TASK GOAL: A complete answer includes every line below with the word "latest".

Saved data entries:

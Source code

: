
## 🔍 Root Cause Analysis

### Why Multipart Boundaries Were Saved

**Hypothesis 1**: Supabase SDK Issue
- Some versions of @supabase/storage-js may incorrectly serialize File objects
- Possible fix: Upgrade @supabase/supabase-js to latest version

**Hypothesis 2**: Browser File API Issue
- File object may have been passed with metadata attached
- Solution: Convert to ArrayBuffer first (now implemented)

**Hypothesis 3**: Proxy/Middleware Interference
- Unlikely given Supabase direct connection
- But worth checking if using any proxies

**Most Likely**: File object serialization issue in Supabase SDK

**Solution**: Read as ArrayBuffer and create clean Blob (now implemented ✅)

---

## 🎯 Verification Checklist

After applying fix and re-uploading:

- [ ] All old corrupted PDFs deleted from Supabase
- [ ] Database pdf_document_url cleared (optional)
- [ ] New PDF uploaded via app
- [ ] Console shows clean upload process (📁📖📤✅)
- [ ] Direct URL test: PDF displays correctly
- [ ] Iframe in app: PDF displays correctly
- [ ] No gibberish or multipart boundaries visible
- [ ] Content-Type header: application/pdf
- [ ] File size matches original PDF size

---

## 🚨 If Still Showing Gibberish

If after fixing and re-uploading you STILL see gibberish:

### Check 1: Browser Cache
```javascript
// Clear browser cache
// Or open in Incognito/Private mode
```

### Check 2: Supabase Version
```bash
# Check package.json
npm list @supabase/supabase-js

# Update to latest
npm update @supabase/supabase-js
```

WRITTEN RESPONSE:
- Possible fix: Upgrade @supabase/supabase-js to latest version
# Update to latest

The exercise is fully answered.